Questi passaggi, ripresi con precisione nei recenti aggiornamenti online, evidenziano come la narrazione di Belton tenda a intrecciare dinamiche economiche e geostrategiche, evidenziando collegamenti che vanno oltre il mero giornalismo investigativo, e passano direttamente nel campo della guerra psicologica e informativa.
Oltre alla questione finanziaria, il ruolo dell’Ucraina si estende alla gestione attiva delle narrazioni mediatiche. Con l’auto-assegnazione di fondi per sostituire le interruzioni dei programmi USAID, Zelensky ha adottato una strategia che mira a sostituire il tradizionale flusso di informazioni con una serie di comunicati e post mirati.
Queste operazioni, strategicamente coordinate, sembrano volte a influenzare l’opinione pubblica internazionale e a isolare ulteriormente Trump e il suo team dalla legittimità politica. Tali dinamiche sono state descritte da numerosi osservatori come una forma di “disinformazione orchestrata”, in cui l’Ucraina riveste un doppio ruolo: da promotrice di un’agenda anti-trumpiana e da strumento per reindirizzare fondi e influenze in chiave geopolitica a suo favore in un momento critico per il futuro di Kiev.
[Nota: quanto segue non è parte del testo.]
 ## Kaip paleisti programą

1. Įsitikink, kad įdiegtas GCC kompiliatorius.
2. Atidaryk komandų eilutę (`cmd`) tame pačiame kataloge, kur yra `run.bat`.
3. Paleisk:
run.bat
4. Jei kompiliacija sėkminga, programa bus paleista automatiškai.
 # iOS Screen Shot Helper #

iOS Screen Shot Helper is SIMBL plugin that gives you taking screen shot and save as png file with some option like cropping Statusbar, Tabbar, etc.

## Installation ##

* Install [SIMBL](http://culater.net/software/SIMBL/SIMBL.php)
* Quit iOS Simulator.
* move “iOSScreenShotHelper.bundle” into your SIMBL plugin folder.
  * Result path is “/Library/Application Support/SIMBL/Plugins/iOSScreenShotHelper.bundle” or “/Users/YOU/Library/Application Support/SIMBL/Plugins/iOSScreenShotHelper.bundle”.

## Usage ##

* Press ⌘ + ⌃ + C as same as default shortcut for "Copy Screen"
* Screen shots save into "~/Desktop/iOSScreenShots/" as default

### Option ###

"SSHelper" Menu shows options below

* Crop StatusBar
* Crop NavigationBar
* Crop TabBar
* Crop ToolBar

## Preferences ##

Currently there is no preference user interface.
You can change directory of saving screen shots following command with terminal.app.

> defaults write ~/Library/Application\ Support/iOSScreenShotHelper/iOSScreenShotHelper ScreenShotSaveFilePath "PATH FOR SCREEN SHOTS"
E’ bene ricordare come tali atti ai sensi delle normative europee come il Digital Service Act e della legge americana sugli agenti stranieri (FARA) del 1938 sono considerati illegali sia nell’Unione Europea che negli Stati Uniti.
Nel caso in cui il Dipartimento di Giustizia degli Stati Uniti decida di agire legalmente nei confronti di Catherine Belton al fine di tutelare il proprio spazio informativo la giornalista britannica può incorrere, se condannata, in pene detentive fino a 5 anni di reclusione e sanzioni pecuniarie fino ad un massimo di 250.000 dollari in base alle normative attualmente vigenti.